4. Competitive industry: The transparency in the new tax regime makes industries very competitive and eliminate the complex tax procedures.

5. Reduce prices of goods: The initial Indian tax system was complicated and consumers had to pay double for tax on products. GST reduces the dual tax system leading to reduced prices of goods.

6. Composition scheme: Small businesses take advantage of composition scheme by paying low taxes on goods and services. This move reduces tax compliance burden to small businesses with a turnover of RS. 20.

7. Fewer compliances: GST has a unified return reducing the number of returns filed compared to the earlier tax system which had both VAT and service tax and each had its own return and compliance.

8. Improve efficiency in logistics: A simple and well-structured taxation system helps in reducing the logistics costs and encourage more trade among businesses. It improves the market segment and boosts the global goodwill for economic climate.

9. Defined treatment for e-commerce operator: GST has clearly defined all the provisions applicable to e-commerce business eliminating confusion with tax authorities on the movement of goods.

10. Increase GDP: The 18% GST tax rate increases the GDP from 0.5 to 0.7% within two years of implementation. This contributed to decreased taxes on goods.



1. Increased implementation cost: GST compliance and filling require the use of computers, accounting software and a trained GST personnel leading to increased implementation cost.

2. Lack of awareness: Many businesses are not aware of the rules and provisions of the GST compliance processes, filing returns, and billing methods

3. Increase the cost of business: Within the first few months of implementing the GST, you will notice some increase in the overall cost of business although this will reduce with time.

4. Confusion: GST return filling schedule is on July and any implementation in between the financial year brings a lot of confusion as to whether you should follow the old tax system or the new system or even both.

5. Expensive services: 60% of GDP comes from taxes on the service sector and the current average tax rate is 15%. The GST short-term cap rate of 18% makes the services very expensive.
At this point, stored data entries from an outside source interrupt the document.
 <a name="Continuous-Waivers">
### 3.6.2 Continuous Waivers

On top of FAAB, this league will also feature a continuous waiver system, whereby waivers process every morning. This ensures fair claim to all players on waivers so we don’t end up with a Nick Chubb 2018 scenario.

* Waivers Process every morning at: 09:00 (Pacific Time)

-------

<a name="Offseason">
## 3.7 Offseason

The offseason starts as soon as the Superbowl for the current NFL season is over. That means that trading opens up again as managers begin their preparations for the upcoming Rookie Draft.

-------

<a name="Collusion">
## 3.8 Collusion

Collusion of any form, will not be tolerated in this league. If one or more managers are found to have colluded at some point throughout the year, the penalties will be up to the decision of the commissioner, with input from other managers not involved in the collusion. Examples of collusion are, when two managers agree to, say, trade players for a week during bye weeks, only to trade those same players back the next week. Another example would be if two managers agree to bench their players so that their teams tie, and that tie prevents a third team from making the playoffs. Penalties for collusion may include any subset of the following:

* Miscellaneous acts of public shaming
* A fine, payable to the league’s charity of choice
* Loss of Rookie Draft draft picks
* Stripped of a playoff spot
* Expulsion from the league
6. Lack of autonomy: GST limits the setup of state taxes to fund special programs. This makes it difficult to get funds to address natural calamities and other social effects in the country.
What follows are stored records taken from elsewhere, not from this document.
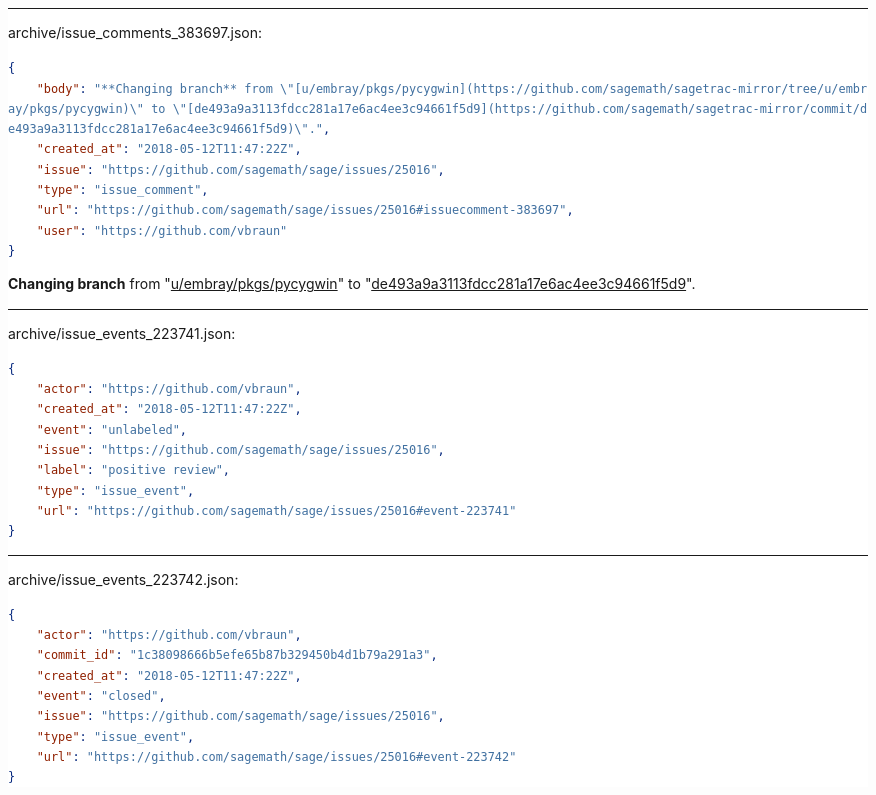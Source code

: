 

---

archive/issue_comments_383697.json:
```json
{
    "body": "**Changing branch** from \"[u/embray/pkgs/pycygwin](https://github.com/sagemath/sagetrac-mirror/tree/u/embray/pkgs/pycygwin)\" to \"[de493a9a3113fdcc281a17e6ac4ee3c94661f5d9](https://github.com/sagemath/sagetrac-mirror/commit/de493a9a3113fdcc281a17e6ac4ee3c94661f5d9)\".",
    "created_at": "2018-05-12T11:47:22Z",
    "issue": "https://github.com/sagemath/sage/issues/25016",
    "type": "issue_comment",
    "url": "https://github.com/sagemath/sage/issues/25016#issuecomment-383697",
    "user": "https://github.com/vbraun"
}
```

**Changing branch** from "[u/embray/pkgs/pycygwin](https://github.com/sagemath/sagetrac-mirror/tree/u/embray/pkgs/pycygwin)" to "[de493a9a3113fdcc281a17e6ac4ee3c94661f5d9](https://github.com/sagemath/sagetrac-mirror/commit/de493a9a3113fdcc281a17e6ac4ee3c94661f5d9)".



---

archive/issue_events_223741.json:
```json
{
    "actor": "https://github.com/vbraun",
    "created_at": "2018-05-12T11:47:22Z",
    "event": "unlabeled",
    "issue": "https://github.com/sagemath/sage/issues/25016",
    "label": "positive review",
    "type": "issue_event",
    "url": "https://github.com/sagemath/sage/issues/25016#event-223741"
}
```



---

archive/issue_events_223742.json:
```json
{
    "actor": "https://github.com/vbraun",
    "commit_id": "1c38098666b5efe65b87b329450b4d1b79a291a3",
    "created_at": "2018-05-12T11:47:22Z",
    "event": "closed",
    "issue": "https://github.com/sagemath/sage/issues/25016",
    "type": "issue_event",
    "url": "https://github.com/sagemath/sage/issues/25016#event-223742"
}
```
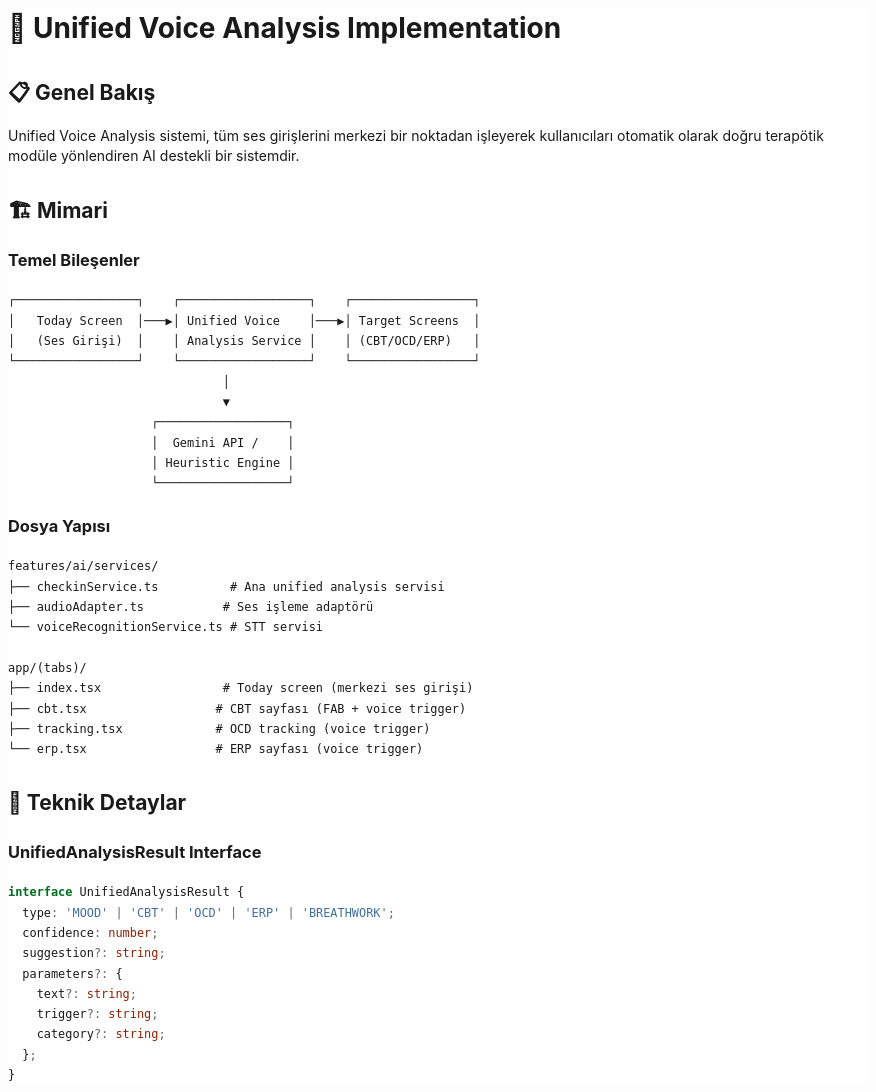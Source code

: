 # 🎤 Unified Voice Analysis Implementation

## 📋 Genel Bakış

Unified Voice Analysis sistemi, tüm ses girişlerini merkezi bir noktadan işleyerek kullanıcıları otomatik olarak doğru terapötik modüle yönlendiren AI destekli bir sistemdir.

## 🏗️ Mimari

### Temel Bileşenler

```
┌─────────────────┐    ┌──────────────────┐    ┌─────────────────┐
│   Today Screen  │───▶│ Unified Voice    │───▶│ Target Screens  │
│   (Ses Girişi)  │    │ Analysis Service │    │ (CBT/OCD/ERP)   │
└─────────────────┘    └──────────────────┘    └─────────────────┘
                              │
                              ▼
                    ┌──────────────────┐
                    │  Gemini API /    │
                    │ Heuristic Engine │
                    └──────────────────┘
```

### Dosya Yapısı

```
features/ai/services/
├── checkinService.ts          # Ana unified analysis servisi
├── audioAdapter.ts           # Ses işleme adaptörü
└── voiceRecognitionService.ts # STT servisi

app/(tabs)/
├── index.tsx                 # Today screen (merkezi ses girişi)
├── cbt.tsx                  # CBT sayfası (FAB + voice trigger)
├── tracking.tsx             # OCD tracking (voice trigger)
└── erp.tsx                  # ERP sayfası (voice trigger)
```

## 🔧 Teknik Detaylar

### UnifiedAnalysisResult Interface

```typescript
interface UnifiedAnalysisResult {
  type: 'MOOD' | 'CBT' | 'OCD' | 'ERP' | 'BREATHWORK';
  confidence: number;
  suggestion?: string;
  parameters?: {
    text?: string;
    trigger?: string;
    category?: string;
  };
}
```
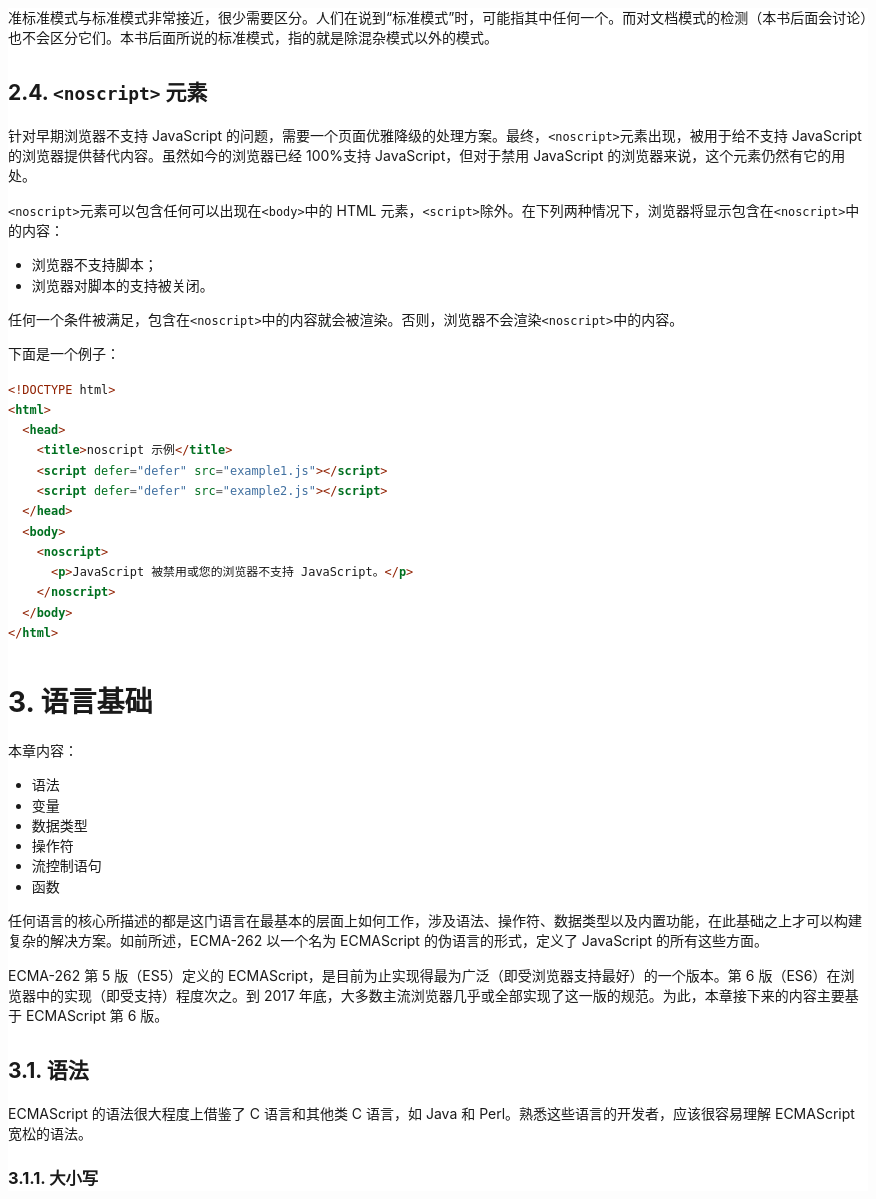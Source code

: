 准标准模式与标准模式非常接近，很少需要区分。人们在说到“标准模式”时，可能指其中任何一个。而对文档模式的检测（本书后面会讨论）也不会区分它们。本书后面所说的标准模式，指的就是除混杂模式以外的模式。

## 2.4. `<noscript>` 元素

针对早期浏览器不支持 JavaScript 的问题，需要一个页面优雅降级的处理方案。最终，`<noscript>`元素出现，被用于给不支持 JavaScript 的浏览器提供替代内容。虽然如今的浏览器已经 100%支持 JavaScript，但对于禁用 JavaScript 的浏览器来说，这个元素仍然有它的用处。

`<noscript>`元素可以包含任何可以出现在`<body>`中的 HTML 元素，`<script>`除外。在下列两种情况下，浏览器将显示包含在`<noscript>`中的内容：

- 浏览器不支持脚本；
- 浏览器对脚本的支持被关闭。

任何一个条件被满足，包含在`<noscript>`中的内容就会被渲染。否则，浏览器不会渲染`<noscript>`中的内容。

下面是一个例子：

```html
<!DOCTYPE html>
<html>
  <head>
    <title>noscript 示例</title>
    <script defer="defer" src="example1.js"></script>
    <script defer="defer" src="example2.js"></script>
  </head>
  <body>
    <noscript>
      <p>JavaScript 被禁用或您的浏览器不支持 JavaScript。</p>
    </noscript>
  </body>
</html>
```

# 3. 语言基础

本章内容：

- 语法
- 变量
- 数据类型
- 操作符
- 流控制语句
- 函数

任何语言的核心所描述的都是这门语言在最基本的层面上如何工作，涉及语法、操作符、数据类型以及内置功能，在此基础之上才可以构建复杂的解决方案。如前所述，ECMA-262 以一个名为 ECMAScript 的伪语言的形式，定义了 JavaScript 的所有这些方面。

ECMA-262 第 5 版（ES5）定义的 ECMAScript，是目前为止实现得最为广泛（即受浏览器支持最好）的一个版本。第 6 版（ES6）在浏览器中的实现（即受支持）程度次之。到 2017 年底，大多数主流浏览器几乎或全部实现了这一版的规范。为此，本章接下来的内容主要基于 ECMAScript 第 6 版。

## 3.1. 语法

ECMAScript 的语法很大程度上借鉴了 C 语言和其他类 C 语言，如 Java 和 Perl。熟悉这些语言的开发者，应该很容易理解 ECMAScript 宽松的语法。

### 3.1.1. 大小写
7. Increase tax compliance burden: Multiple business entities are required to have separate GST registration increasing tax compliance burden.

8. The share of revenues with central government: Some states have a reduced tax revenue and they are required to share their revenue with central government under new GST laws.

9. Reluctant to adopt: Consumers are reluctant to adapt to the new GST system because they’re not sure of the tax benefits and the implementation process.

10. No clarification on tax holidays: The new GST system has no clarification about the tax holiday. It has also increased the operational costs for textile and some manufacturing industries.